What in the world is a qipao? Read this first so you're not lost.

Ivy's Chinese dress is NOT an authentic Chinese dress. It's not even that close. My guess is that American Girl didn't make the real deal because the real thing would be hard for kids to get on and off a doll.

You're smarter then that, though. And also, you're a good seamstress. You can make the real deal, or at least a tiny fake representation of the real deal. Don't let your Ivy be emo any longer -- make her a real qipao today!

You'll need:

A regular bodice pattern and a regular sleeve pattern -- Something you know that works.

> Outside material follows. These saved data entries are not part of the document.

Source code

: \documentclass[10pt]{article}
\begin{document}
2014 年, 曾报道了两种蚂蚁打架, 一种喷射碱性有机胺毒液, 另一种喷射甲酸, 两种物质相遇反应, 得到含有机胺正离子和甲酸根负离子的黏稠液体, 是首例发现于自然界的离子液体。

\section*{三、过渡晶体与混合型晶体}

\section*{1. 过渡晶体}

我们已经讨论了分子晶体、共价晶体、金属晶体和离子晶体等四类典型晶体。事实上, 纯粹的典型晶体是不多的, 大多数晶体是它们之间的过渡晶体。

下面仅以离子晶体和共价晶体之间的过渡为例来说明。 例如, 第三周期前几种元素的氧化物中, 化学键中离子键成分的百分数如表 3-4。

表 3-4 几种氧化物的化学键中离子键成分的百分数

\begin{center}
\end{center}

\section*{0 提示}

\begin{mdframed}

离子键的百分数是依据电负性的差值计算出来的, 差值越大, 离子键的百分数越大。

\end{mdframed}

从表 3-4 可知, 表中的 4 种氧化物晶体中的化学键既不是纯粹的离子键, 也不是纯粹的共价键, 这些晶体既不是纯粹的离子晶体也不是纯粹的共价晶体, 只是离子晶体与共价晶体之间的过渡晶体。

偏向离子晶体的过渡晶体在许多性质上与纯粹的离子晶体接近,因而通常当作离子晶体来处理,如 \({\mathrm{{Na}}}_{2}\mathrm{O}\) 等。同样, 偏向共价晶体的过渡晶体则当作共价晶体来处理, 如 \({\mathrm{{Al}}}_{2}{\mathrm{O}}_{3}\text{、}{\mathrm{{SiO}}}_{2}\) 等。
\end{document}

Brocade -- Don't piddle around. Get a half yard of REAL brocade. Don't get the screen printed stuff, either, turn it over and make sure it's woven. We can fudge on every other material except this one.
Lining -- It's the same stuff you line purses with. In your craft store, it will actually be called lining.
Cord -- If we were going for the real authentic Chinese experience, we'd get a very fine silk cord. However, you're sewing for a doll, and your doll will not ignite if she doesn't have real silk. I used a polyester cord because it's what I could find. Sometimes you can find nice cord with the quilt bindings. If you really have to, you could use yarn in a pinch, but it had better be high grade tightly woven sport weight acrylic with a lot of sheen.

Optional but encouraged:

"Silk" -- Like I said, Ivy's not going to combust if she doesn't have real silk. Feel free to use something silky like taffeta. We're using this to make a trim around the qipao.
Ribbon -- Once again, for the trim.

Optional ONLY for an extra super dressy qipao:

Baby Rick rack -- Dear God, don't use regular rick rack on a doll's outfit. That's tacky. If you wind up rick racking your dress, use something shiny. Like I said, this is extra super fancy.

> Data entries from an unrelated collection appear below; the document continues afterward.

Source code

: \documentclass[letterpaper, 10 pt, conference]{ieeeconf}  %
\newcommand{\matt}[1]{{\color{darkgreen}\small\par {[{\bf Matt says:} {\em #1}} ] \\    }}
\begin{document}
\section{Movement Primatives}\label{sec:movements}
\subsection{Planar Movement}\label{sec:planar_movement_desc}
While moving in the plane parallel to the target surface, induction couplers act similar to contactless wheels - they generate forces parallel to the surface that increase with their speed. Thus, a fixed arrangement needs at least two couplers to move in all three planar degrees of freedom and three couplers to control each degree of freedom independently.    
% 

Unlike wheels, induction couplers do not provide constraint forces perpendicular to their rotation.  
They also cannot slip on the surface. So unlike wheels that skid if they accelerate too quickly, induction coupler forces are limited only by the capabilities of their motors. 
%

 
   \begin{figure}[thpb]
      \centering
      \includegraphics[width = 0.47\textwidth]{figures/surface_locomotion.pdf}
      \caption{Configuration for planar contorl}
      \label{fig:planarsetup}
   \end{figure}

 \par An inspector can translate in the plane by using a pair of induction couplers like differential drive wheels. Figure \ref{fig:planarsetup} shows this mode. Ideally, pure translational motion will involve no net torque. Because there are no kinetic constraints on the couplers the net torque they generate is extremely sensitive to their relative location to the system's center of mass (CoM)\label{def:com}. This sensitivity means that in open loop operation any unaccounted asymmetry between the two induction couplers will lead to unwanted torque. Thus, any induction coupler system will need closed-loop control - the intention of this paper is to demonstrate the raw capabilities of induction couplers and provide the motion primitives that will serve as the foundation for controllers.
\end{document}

A note: if you're making this dress for Chinese New Year, DO NOT USE ANYTHING WHITE. No white ribbon, no white in your brocade, no white at all! In China, white is the color of death, and is hardcore bad luck to wear on Chinese New Year. Red is the most lucky, so go with that instead. However, if you're making this dress for another occasion, white it on up.

Trace your bodice pattern.

Now, extend it for as long as you want to make the outfit. You can make a shirt length one all the way to a floor length one. (Keep in mind that the longer it is, the fancier it is.) Notice that I've taped extra paper onto mine.

Draw a curve on the bottom. I measured out several dots and connected them ... I'm not sure my method produced any better results than just straight up freehanding.

Cut the pattern out and trace it again.

Decide which way you want your dress to wrap (it honestly doesn't matter, left or right is fine) and draw a line at least an inch and a half (and maybe two) inward from the seam on the side you picked.

Draw a curve from the opposite shoulder to your new line. Cut this pattern out, cutting on your new curve and your new line.

Qipao can have either long sleeves, short sleeves, or something in between. If you're making a qipao with longer sleeves, they need to be bell sleeves. Take a regular sleeve pattern and extend the wrist edge out an inch on either side, then connect the wrist edge to the bottom underside of the sleeve. It will look like a trapezoid with a curvy top. Cut it out.

Cut the following out of both lining and brocade:

One back (use the first pattern we made)
One over wrap front (use the second pattern we made)
Two sleeves
One under wrap front (see picture below -- what you'll do is fold the first pattern we made in half, then extend by an inch)

This is how to cut the under wrap front. Fold the back pattern in half, then when you cut, extend the pattern out about an inch.


What you need to do is cut some edging for the pieces. I'll provide pictures at the end of this, so if you're confused right now, just hang on and read all the way through. If you need more help then the pictures on this page offer, try scrolling to the top and clicking on the 'What is a qipao?' link for more pictures.

You need to edge the bottom edge and the neck edge of the back, the bottom edge and the neck edge of the under wrap front, the entire side edge of the over wrap front, and the wrist edge of both the sleeves. Like I said, pictures coming. Unfortunately, there's no easy or good way to do this. You can either spend the rest of your life trying to cut patterns from the patterns we made earlier, or do what I did and use a creative mix of your original patterns and free handing. If your cloth doesn't spot when you get it wet, you could use a fabric marker ... but since we're dealing with fancier cloth, it probably WILL spot. Test it first.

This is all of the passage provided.